If this a finished attic, or just an empty space?
I'd be far more concerned with air sealing, making sure there's soffit vents that are not blocked with insulation.
And enough insulation in the joist area.
http://www.energystar.gov/index.cfm?c=home_sealing.hm_improvement_insulation_table


----------



## MorknMindy (Jun 15, 2012)

Sorry joecaption I`ve been at work the past few days. Yes, it is an unfinished area. Roof peaks are almost 6' from the ceiling joists. Looking out from the inside first rafters, then purlins, then plywood deck, then tar paper and shingles. I have been putting pieces of foam board out near the eaves to prevent the insulation from blocking the eave vents to make sure I`m getting plenty of air to the ridge vent. I am doing a little at a time as the heat up there allows.
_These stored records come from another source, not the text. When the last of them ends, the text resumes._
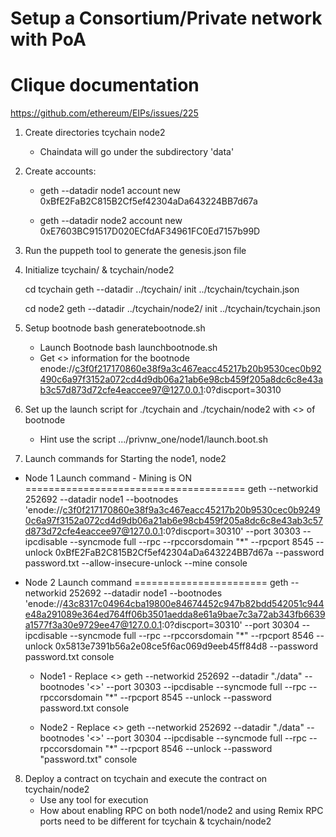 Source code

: # Setup a Consortium/Private network with PoA
# Clique documentation


https://github.com/ethereum/EIPs/issues/225


1. Create directories tcychain   node2
    * Chaindata will go under the subdirectory 'data'
2. Create accounts:
    * geth --datadir node1  account new
    0xBfE2FaB2C815B2Cf5ef42304aDa643224BB7d67a

    * geth --datadir node2  account new
    0xE7603BC91517D020ECfdAF34961FC0Ed7157b99D

3. Run the puppeth tool to generate the genesis.json file

4. Initialize tcychain/ & tcychain/node2

   cd tcychain
   geth --datadir ../tcychain/ init ../tcychain/tcychain.json

   cd node2
geth --datadir ../tcychain/node2/ init ../tcychain/tcychain.json
5. Setup bootnode 
   bash generatebootnode.sh
   * Launch Bootnode
   bash launchbootnode.sh
   * Get <<enode>> information for the bootnode
   enode://c3f0f217170860e38f9a3c467eacc45217b20b9530cec0b92490c6a97f3152a072cd4d9db06a21ab6e98cb459f205a8dc6c8e43ab3c57d873d72cfe4eaccee97@127.0.0.1:0?discport=30310

6. Set up the launch script for ./tcychain and ./tcychain/node2 with <<enode>> of bootnode
   * Hint use the script .../privnw_one/node1/launch.boot.sh

7. Launch commands for Starting the node1, node2

* Node 1 Launch command - Mining is ON
======================================
geth --networkid 252692 --datadir node1 --bootnodes 'enode://c3f0f217170860e38f9a3c467eacc45217b20b9530cec0b92490c6a97f3152a072cd4d9db06a21ab6e98cb459f205a8dc6c8e43ab3c57d873d72cfe4eaccee97@127.0.0.1:0?discport=30310'  --port  30303 --ipcdisable --syncmode full --rpc --rpccorsdomain "*" --rpcport 8545 --unlock 0xBfE2FaB2C815B2Cf5ef42304aDa643224BB7d67a --password password.txt --allow-insecure-unlock --mine console

* Node 2 Launch command
=======================
geth --networkid 252692 --datadir node1 --bootnodes 'enode://43c8317c04964cba19800e84674452c947b82bdd542051c944e48a291089e364ed764ff06b3501aedda8e61a9bae7c3a72ab343fb6639a1577f3a30e9729ee47@127.0.0.1:0?discport=30310'  --port  30304 --ipcdisable --syncmode full --rpc --rpccorsdomain "*" --rpcport 8546 --unlock 0x5813e7391b56a2e08ce5f6ac069d9eeb45ff84d8 --password password.txt   console


    * Node1 - Replace <<enode>>
    geth --networkid 252692 --datadir "./data" --bootnodes '<<enode>>'  --port  30303 --ipcdisable --syncmode full --rpc --rpccorsdomain "*" --rpcport 8545 --unlock --password password.txt console 

    * Node2 - Replace <<enode>>
    geth --networkid 252692 --datadir "./data" --bootnodes '<<enode>>'  --port  30304 --ipcdisable --syncmode full --rpc --rpccorsdomain "*" --rpcport 8546 --unlock --password "password.txt" console 

8. Deploy a contract on tcychain and execute the contract on tcychain/node2
   * Use any tool for execution
   * How about enabling RPC on both node1/node2 and using Remix 
     RPC ports need to be different for tcychain & tcychain/node2
    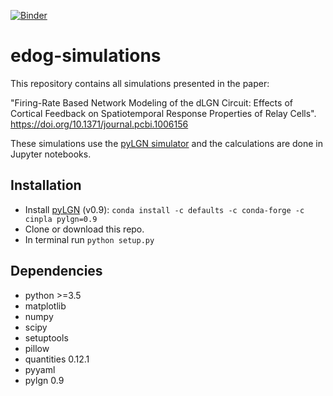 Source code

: [![Binder](https://mybinder.org/badge.svg)](https://mybinder.org/v2/gh/miladh/edog-simulations/master)
# edog-simulations

This repository contains all simulations presented in the paper:

"Firing-Rate Based Network Modeling of the dLGN Circuit: Effects of Cortical Feedback on Spatiotemporal Response Properties of Relay Cells". https://doi.org/10.1371/journal.pcbi.1006156


These simulations use the [pyLGN simulator](http://pylgn.readthedocs.io/en/latest/) and the calculations are done in Jupyter notebooks.

## Installation

- Install [pyLGN](http://pylgn.readthedocs.io/en/latest/installation.html#installation) (v0.9): `conda install -c defaults -c conda-forge -c cinpla pylgn=0.9`
- Clone or download this repo.
- In terminal run `python setup.py`

## Dependencies

- python >=3.5
- matplotlib
- numpy
- scipy
- setuptools
- pillow
- quantities 0.12.1
- pyyaml
- pylgn 0.9
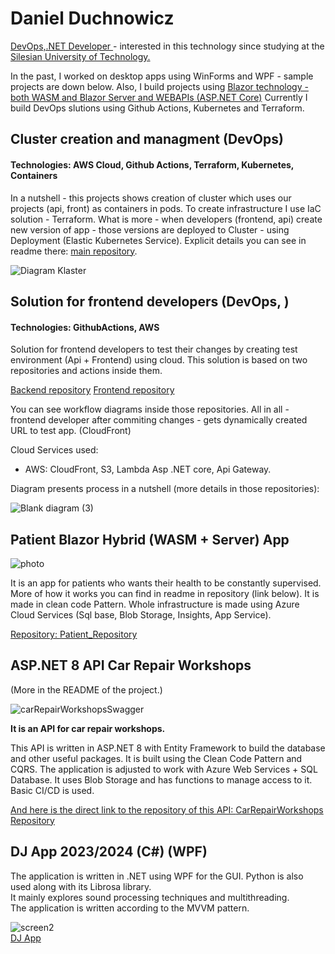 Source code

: <h1>Daniel Duchnowicz</h1> 
<p><u> DevOps,.NET Developer </u> - interested in this technology since studying at the <u>Silesian University of Technology.</u></p>

In the past, I worked on desktop apps using WinForms and WPF - sample projects are down below.
Also, I build projects using <u>Blazor technology - both WASM and Blazor Server and WEBAPIs (ASP.NET Core)</u>
Currently I build DevOps slutions using Github Actions, Kubernetes and Terraform.

<h2> Cluster creation and managment (DevOps) </h2>
<h4> Technologies: AWS Cloud, Github Actions, Terraform, Kubernetes, Containers </h4>

In a nutshell - this projects shows creation of cluster which uses our projects (api, front) as containers in pods. To create infrastructure I use IaC solution - Terraform. What is more - when developers (frontend, api) create new version of app - those versions are deployed to Cluster - using Deployment (Elastic Kubernetes Service). Explicit details you can see in readme there: [main repository](https://github.com/danielduch212/MainClusterProject).

![Diagram Klaster](https://github.com/user-attachments/assets/082b1437-0df5-4d4c-a367-91e9035a55a4)


<h2>Solution for frontend developers (DevOps, )</h3>
<h4>Technologies: GithubActions, AWS</h4>
Solution for frontend developers to test their changes by creating test environment (Api + Frontend) using cloud. This solution is based on two repositories and actions inside them.

[Backend repository](https://github.com/danielduch212/FrontendSolutionLogic1)
[Frontend repository](https://github.com/danielduch212/FrontendSolutionFront1)

You can see workflow diagrams inside those repositories. All in all - frontend developer after commiting changes - gets dynamically created URL to test app. (CloudFront)

Cloud Services used: 
  - AWS: CloudFront, S3, Lambda Asp .NET core, Api Gateway.

Diagram presents process in a nutshell (more details in those repositories):

![Blank diagram (3)](https://github.com/user-attachments/assets/ad1b3f08-acbc-446a-8879-a79c4502217d)



<h2>Patient Blazor Hybrid (WASM + Server) App</h2>

![photo](https://github.com/user-attachments/assets/abf23f67-e4bc-4dea-9c3d-dabc1d010788)

It is an app for patients who wants their health to be constantly supervised. More of how it works you can find in readme in repository (link below). It is made in clean code Pattern. Whole infrastructure is made using Azure Cloud Services (Sql base, Blob Storage, Insights, App Service).

<u>Repository: </u>
[Patient_Repository](https://github.com/danielduch212/Patient)


<h2>ASP.NET 8 API Car Repair Workshops</h2>
(More in the README of the project.)

![carRepairWorkshopsSwagger](https://github.com/user-attachments/assets/931bb093-8bd9-419b-98fb-c2020a8eb01d)

**It is an API for car repair workshops.**  

This API is written in ASP.NET 8 with Entity Framework to build the database and other useful packages. It is built using the Clean Code Pattern and CQRS. The application is adjusted to work with Azure Web Services + SQL Database. It uses Blob Storage and has functions to manage access to it. Basic CI/CD is used.


<u>And here is the direct link to the repository of this API: </u>
[CarRepairWorkshops Repository](https://github.com/danielduch212/CarRepairWorkshops)

<h2>DJ App 2023/2024 (C#) (WPF)</h2>
  
  The application is written in .NET using WPF for the GUI. Python is also used along with its Librosa library.  
  It mainly explores sound processing techniques and multithreading.  
  The application is written according to the MVVM pattern.
  
  ![screen2](https://github.com/danielduch212/danielduch212/assets/72360092/99f4fc95-b9b1-417a-9494-f748649bc349)  
  [DJ App](https://github.com/danielduch212/DjProgram)



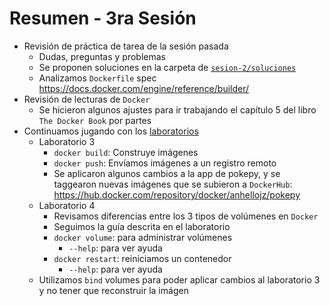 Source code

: # Resumen - 3ra Sesión

* Revisión de práctica de tarea de la sesión pasada
  * Dudas, preguntas y problemas
  * Se proponen soluciones en la carpeta de [`sesion-2/soluciones`](../sesion-2/soluciones/)
  * Analizamos `Dockerfile` spec <https://docs.docker.com/engine/reference/builder/>
* Revisión de lecturas de `Docker`
  * Se hicieron algunos ajustes para ir trabajando el capítulo 5 del libro `The Docker Book` por partes
* Continuamos jugando con los [laboratorios](../../laboratorios/)
  * Laboratorio 3
    * `docker build`: Construye imágenes
    * `docker push`: Envíamos imágenes a un registro remoto
    * Se aplicaron algunos cambios a la app de pokepy, y se taggearon nuevas imágenes que se subieron a `DockerHub`: <https://hub.docker.com/repository/docker/anhellojz/pokepy>
  * Laboratorio 4
    * Revisamos diferencias entre los 3 tipos de volúmenes en `Docker`
    * Seguimos la guía descrita en el laboratorio
    * `docker volume`: para administrar volúmenes
      * `--help`: para ver ayuda
    * `docker restart`: reiniciamos un contenedor
      * `--help`: para ver ayuda
  * Utilizamos `bind` volumes para poder aplicar cambios al laboratorio 3 y no tener que reconstruir la imágen
   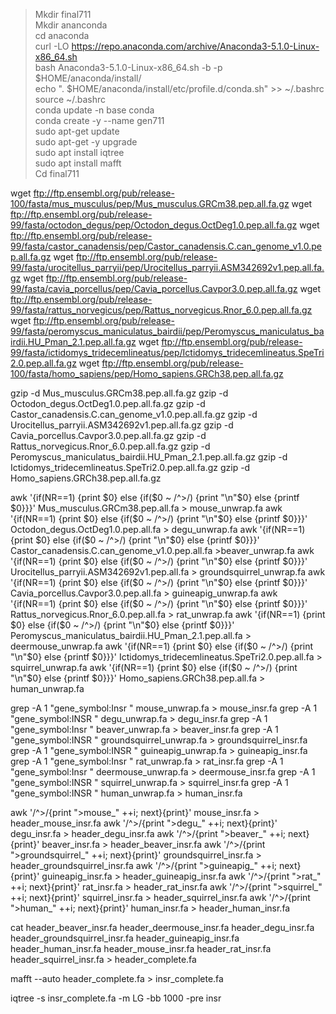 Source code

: > Mkdir final711  
> Mkdir ananconda  
> cd anaconda  
> curl -LO https://repo.anaconda.com/archive/Anaconda3-5.1.0-Linux-x86_64.sh   
> bash Anaconda3-5.1.0-Linux-x86_64.sh -b -p $HOME/anaconda/install/  
> echo ". $HOME/anaconda/install/etc/profile.d/conda.sh" >> ~/.bashrc  
> source ~/.bashrc  
> conda update -n base conda   
> conda create -y --name gen711  
> sudo apt-get update  
> sudo apt-get -y upgrade  
> sudo apt install iqtree  
> sudo apt install mafft  
> Cd final711  


wget ftp://ftp.ensembl.org/pub/release-100/fasta/mus_musculus/pep/Mus_musculus.GRCm38.pep.all.fa.gz
wget ftp://ftp.ensembl.org/pub/release-99/fasta/octodon_degus/pep/Octodon_degus.OctDeg1.0.pep.all.fa.gz
wget ftp://ftp.ensembl.org/pub/release-99/fasta/castor_canadensis/pep/Castor_canadensis.C.can_genome_v1.0.pep.all.fa.gz
wget ftp://ftp.ensembl.org/pub/release-99/fasta/urocitellus_parryii/pep/Urocitellus_parryii.ASM342692v1.pep.all.fa.gz
wget ftp://ftp.ensembl.org/pub/release-99/fasta/cavia_porcellus/pep/Cavia_porcellus.Cavpor3.0.pep.all.fa.gz
wget ftp://ftp.ensembl.org/pub/release-99/fasta/rattus_norvegicus/pep/Rattus_norvegicus.Rnor_6.0.pep.all.fa.gz
wget ftp://ftp.ensembl.org/pub/release-99/fasta/peromyscus_maniculatus_bairdii/pep/Peromyscus_maniculatus_bairdii.HU_Pman_2.1.pep.all.fa.gz
wget ftp://ftp.ensembl.org/pub/release-99/fasta/ictidomys_tridecemlineatus/pep/Ictidomys_tridecemlineatus.SpeTri2.0.pep.all.fa.gz
wget ftp://ftp.ensembl.org/pub/release-100/fasta/homo_sapiens/pep/Homo_sapiens.GRCh38.pep.all.fa.gz
 
 
gzip -d Mus_musculus.GRCm38.pep.all.fa.gz
gzip -d Octodon_degus.OctDeg1.0.pep.all.fa.gz
gzip -d Castor_canadensis.C.can_genome_v1.0.pep.all.fa.gz
gzip -d Urocitellus_parryii.ASM342692v1.pep.all.fa.gz
gzip -d Cavia_porcellus.Cavpor3.0.pep.all.fa.gz
gzip -d Rattus_norvegicus.Rnor_6.0.pep.all.fa.gz
gzip -d Peromyscus_maniculatus_bairdii.HU_Pman_2.1.pep.all.fa.gz
gzip -d Ictidomys_tridecemlineatus.SpeTri2.0.pep.all.fa.gz
gzip -d Homo_sapiens.GRCh38.pep.all.fa.gz
 
 
awk '{if(NR==1) {print $0} else {if($0 ~ /^>/) {print "\n"$0} else {printf $0}}}' Mus_musculus.GRCm38.pep.all.fa > mouse_unwrap.fa
awk '{if(NR==1) {print $0} else {if($0 ~ /^>/) {print "\n"$0} else {printf $0}}}' Octodon_degus.OctDeg1.0.pep.all.fa > degu_unwrap.fa
awk '{if(NR==1) {print $0} else {if($0 ~ /^>/) {print "\n"$0} else {printf $0}}}' Castor_canadensis.C.can_genome_v1.0.pep.all.fa >beaver_unwrap.fa
awk '{if(NR==1) {print $0} else {if($0 ~ /^>/) {print "\n"$0} else {printf $0}}}' Urocitellus_parryii.ASM342692v1.pep.all.fa > groundsquirrel_unwrap.fa
awk '{if(NR==1) {print $0} else {if($0 ~ /^>/) {print "\n"$0} else {printf $0}}}' Cavia_porcellus.Cavpor3.0.pep.all.fa > guineapig_unwrap.fa
awk '{if(NR==1) {print $0} else {if($0 ~ /^>/) {print "\n"$0} else {printf $0}}}' Rattus_norvegicus.Rnor_6.0.pep.all.fa > rat_unwrap.fa
awk '{if(NR==1) {print $0} else {if($0 ~ /^>/) {print "\n"$0} else {printf $0}}}' Peromyscus_maniculatus_bairdii.HU_Pman_2.1.pep.all.fa > deermouse_unwrap.fa
awk '{if(NR==1) {print $0} else {if($0 ~ /^>/) {print "\n"$0} else {printf $0}}}' Ictidomys_tridecemlineatus.SpeTri2.0.pep.all.fa > squirrel_unwrap.fa
awk '{if(NR==1) {print $0} else {if($0 ~ /^>/) {print "\n"$0} else {printf $0}}}' Homo_sapiens.GRCh38.pep.all.fa > human_unwrap.fa
 
 
grep -A 1 "gene_symbol:Insr " mouse_unwrap.fa > mouse_insr.fa
grep -A 1 "gene_symbol:INSR " degu_unwrap.fa > degu_insr.fa
grep -A 1 "gene_symbol:Insr " beaver_unwrap.fa > beaver_insr.fa
grep -A 1 "gene_symbol:INSR " groundsquirrel_unwrap.fa > groundsquirrel_insr.fa
grep -A 1 "gene_symbol:INSR " guineapig_unwrap.fa > guineapig_insr.fa
grep -A 1 "gene_symbol:Insr " rat_unwrap.fa > rat_insr.fa
grep -A 1 "gene_symbol:Insr " deermouse_unwrap.fa > deermouse_insr.fa
grep -A 1 "gene_symbol:INSR " squirrel_unwrap.fa > squirrel_insr.fa
grep -A 1 "gene_symbol:INSR " human_unwrap.fa > human_insr.fa
 
 
awk '/^>/{print ">mouse_" ++i; next}{print}' mouse_insr.fa > header_mouse_insr.fa
awk '/^>/{print ">degu_" ++i; next}{print}' degu_insr.fa > header_degu_insr.fa
awk '/^>/{print ">beaver_" ++i; next}{print}' beaver_insr.fa > header_beaver_insr.fa
awk '/^>/{print ">groundsquirrel_" ++i; next}{print}' groundsquirrel_insr.fa > header_groundsquirrel_insr.fa
awk '/^>/{print ">guineapig_" ++i; next}{print}' guineapig_insr.fa > header_guineapig_insr.fa
awk '/^>/{print ">rat_" ++i; next}{print}' rat_insr.fa > header_rat_insr.fa
awk '/^>/{print ">squirrel_" ++i; next}{print}' squirrel_insr.fa > header_squirrel_insr.fa
awk '/^>/{print ">human_" ++i; next}{print}' human_insr.fa > header_human_insr.fa
 
cat header_beaver_insr.fa header_deermouse_insr.fa header_degu_insr.fa header_groundsquirrel_insr.fa header_guineapig_insr.fa header_human_insr.fa header_mouse_insr.fa header_rat_insr.fa header_squirrel_insr.fa > header_complete.fa
 
mafft --auto header_complete.fa > insr_complete.fa
 
iqtree -s insr_complete.fa -m LG -bb 1000 -pre insr


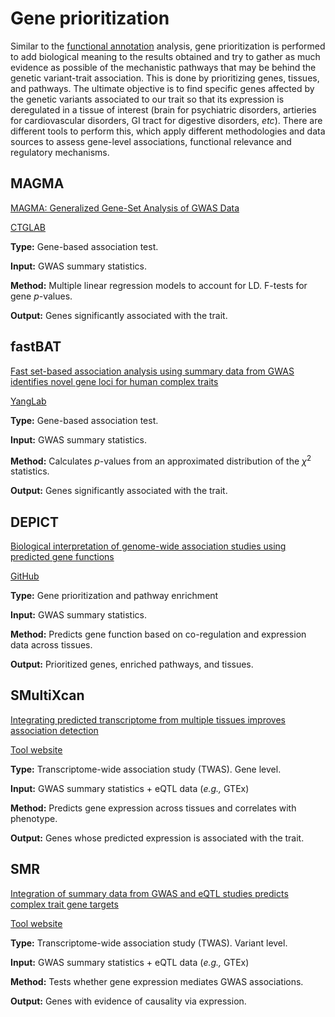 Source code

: # Gene prioritization
Similar to the [functional annotation](https://github.com/cdiazmun/metadownGWAS/tree/main/functional-annotation) analysis, gene prioritization is performed to add biological meaning to the results obtained and try to gather as much evidence as possible of the mechanistic pathways that may be behind the genetic variant-trait association. This is done by prioritizing genes, tissues, and pathways. The ultimate objective is to find specific genes affected by the genetic variants associated to our trait so that its expression is deregulated in a tissue of interest (brain for psychiatric disorders, artieries for cardiovascular disorders, GI tract for digestive disorders, *etc*). There are different tools to perform this, which apply different methodologies and data sources to assess gene-level associations, functional relevance and regulatory mechanisms. 

## MAGMA
[MAGMA: Generalized Gene-Set Analysis of  GWAS Data](https://dx.plos.org/10.1371/journal.pcbi.1004219)

[CTGLAB](https://cncr.nl/research/magma/)

**Type:** Gene-based association test. 

**Input:** GWAS summary statistics. 

**Method:** Multiple linear regression models to account for LD. F-tests for gene *p*-values. 

**Output:** Genes significantly associated with the trait. 

## fastBAT
[Fast set-based association analysis  using summary data from GWAS  identifies novel gene loci for human  complex traits](https://www.nature.com/articles/srep32894)

[YangLab](https://yanglab.westlake.edu.cn/software/gcta/#fastBAT)

**Type:** Gene-based association test.

**Input:** GWAS summary statistics. 

**Method:** Calculates *p*-values from an approximated distribution of the $\chi$<sup>2</sup> statistics.

**Output:** Genes significantly associated with the trait. 

## DEPICT
[Biological interpretation of genome-wide  association studies using predicted gene functions](https://www.nature.com/articles/ncomms6890)

[GitHub](https://github.com/perslab/depict)

**Type:** Gene prioritization and pathway enrichment

**Input:** GWAS summary statistics. 

**Method:** Predicts gene function based on co-regulation and expression data across tissues. 

**Output:** Prioritized genes, enriched pathways, and tissues. 

## SMultiXcan
[Integrating predicted transcriptome from  multiple tissues improves association  detection](https://dx.plos.org/10.1371/journal.pgen.1007889)

[Tool website]()

**Type:** Transcriptome-wide association study (TWAS). Gene level. 

**Input:** GWAS summary statistics + eQTL data (*e.g.,* GTEx)

**Method:** Predicts gene expression across tissues and correlates with phenotype. 

**Output:** Genes whose predicted expression is associated with the trait. 

## SMR
[Integration of summary data from GWAS and eQTL studies predicts complex trait gene targets](https://www.nature.com/articles/ng.3538)

[Tool website]()

**Type:** Transcriptome-wide association study (TWAS). Variant level. 

**Input:** GWAS summary statistics + eQTL data (*e.g.,* GTEx)

**Method:** Tests whether gene expression mediates GWAS associations. 

**Output:** Genes with evidence of causality via expression.

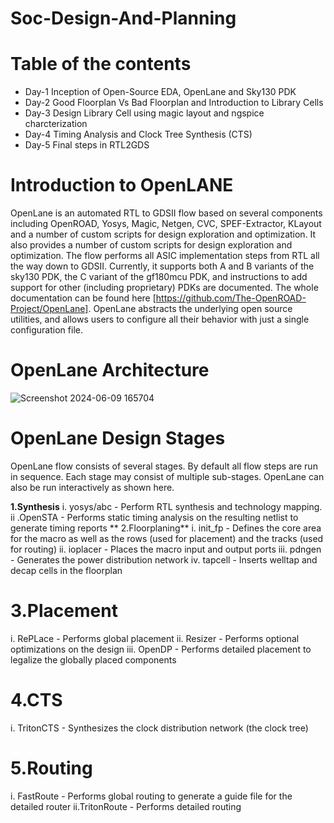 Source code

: # Soc-Design-And-Planning
# Table of the contents
* Day-1 Inception of Open-Source EDA, OpenLane and Sky130 PDK 
* Day-2 Good Floorplan Vs Bad Floorplan and Introduction to Library Cells
* Day-3 Design Library Cell using magic layout and ngspice charcterization
* Day-4 Timing Analysis and Clock Tree Synthesis (CTS)
* Day-5  Final steps in RTL2GDS
# Introduction to OpenLANE
OpenLane is an automated RTL to GDSII flow based on several components including OpenROAD, Yosys, Magic, Netgen, CVC, SPEF-Extractor, KLayout and a number of custom scripts for design exploration and optimization. It also provides a number of custom scripts for design exploration and optimization. The flow performs all ASIC implementation steps from RTL all the way down to GDSII. Currently, it supports both A and B variants of the sky130 PDK, the C variant of the gf180mcu PDK, and instructions to add support for other (including proprietary) PDKs are documented. The whole documentation can be found here [https://github.com/The-OpenROAD-Project/OpenLane]. OpenLane abstracts the underlying open source utilities, and allows users to configure all their behavior with just a single configuration file.
# OpenLane Architecture
![Screenshot 2024-06-09 165704](https://github.com/plnarasimha/Soc-Design-And-Planning/assets/75074032/fcaa7384-6bf2-45f2-b9b2-47f2d3f968ba)

# OpenLane Design Stages
OpenLane flow consists of several stages. By default all flow steps are run in sequence. Each stage may consist of multiple sub-stages. OpenLane can also be run interactively as shown here.
 
 **1.Synthesis**
 i. yosys/abc - Perform RTL synthesis and technology mapping.
 ii .OpenSTA - Performs static timing analysis on the resulting netlist to generate timing reports
** 2.Floorplaning**
 i. init_fp - Defines the core area for the macro as well as the rows (used for placement) and the tracks (used for routing)
 ii. ioplacer - Places the macro input and output ports
iii. pdngen - Generates the power distribution network
 iv. tapcell - Inserts welltap and decap cells in the floorplan
# 3.Placement
 i. RePLace - Performs global placement
 ii. Resizer - Performs optional optimizations on the design
 iii. OpenDP - Performs detailed placement to legalize the globally placed components
# 4.CTS
 i. TritonCTS - Synthesizes the clock distribution network (the clock tree)
# 5.Routing
 i. FastRoute - Performs global routing to generate a guide file for the detailed router
 ii.TritonRoute - Performs detailed routing

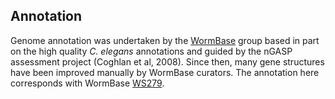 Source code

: 
Annotation
----------

Genome annotation was undertaken by the
[WormBase](http://www.wormbase.org) group based in part on the high
quality *C. elegans* annotations and guided by the nGASP assessment
project (Coghlan et al, 2008). Since then, many gene structures have
been improved manually by WormBase curators. The annotation here
corresponds with WormBase
[WS279](https://downloads.wormbase.org/releases/WS279/species/c_remanei).


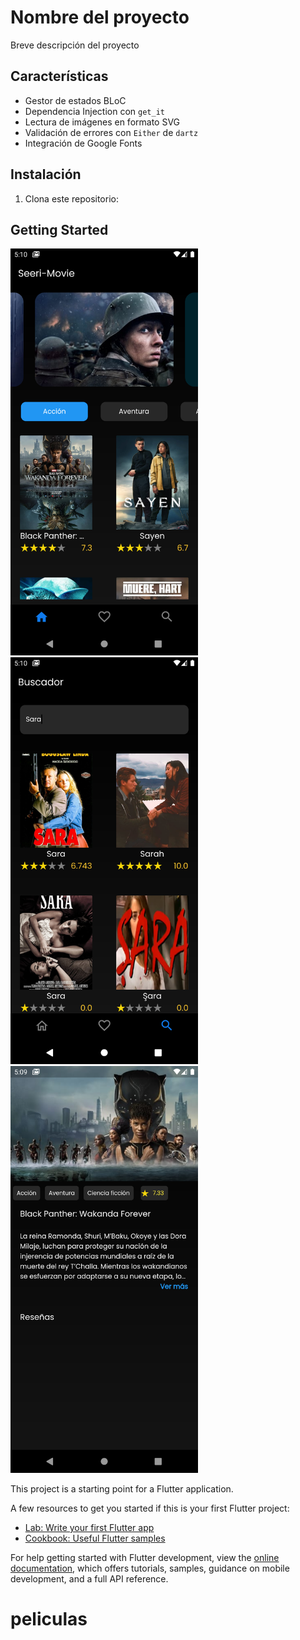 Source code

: # Nombre del proyecto

Breve descripción del proyecto

## Características

- Gestor de estados BLoC
- Dependencia Injection con `get_it`
- Lectura de imágenes en formato SVG
- Validación de errores con `Either` de `dartz`
- Integración de Google Fonts

## Instalación

1. Clona este repositorio:



## Getting Started

<img src="Screenshot_1679177403.png" alt="Ejemplo de Imagen" width="300"/>  <img src="Screenshot_1679177416.png" alt="Ejemplo de Imagen" width="300"/>  <img src="Screenshot_1679177397.png" alt="Ejemplo de Imagen" width="300"/>




This project is a starting point for a Flutter application.

A few resources to get you started if this is your first Flutter project:

- [Lab: Write your first Flutter app](https://docs.flutter.dev/get-started/codelab)
- [Cookbook: Useful Flutter samples](https://docs.flutter.dev/cookbook)

For help getting started with Flutter development, view the
[online documentation](https://docs.flutter.dev/), which offers tutorials,
samples, guidance on mobile development, and a full API reference.
# peliculas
I have friends in newer homes with radiant barrier who say it is helping keep their attics a lot cooler so I am going to do that but thought the foam board between rafters would help as well.

Thanks for your reply.


----------



## Gary in WA (Mar 11, 2009)

Radiant would work for your location. 

Is the HVAC in the attic?

Is the attic floor insulated already? How/what much?

Gary


----------



## MorknMindy (Jun 15, 2012)

Gary in WA, Thanks for the reply. Yes my A/C evaporator/furnace is in the attic and the attic has insulation blown to six inch depth.

So to recap

My roof underside is unfinished and purlins are on top of rafters. Here is where I will put a radiant barrier.
6" blown insulation throughout.
Ridge vents.
A/C -furnace in attic.


I am home for a few days now and will check back. Thanks.


----------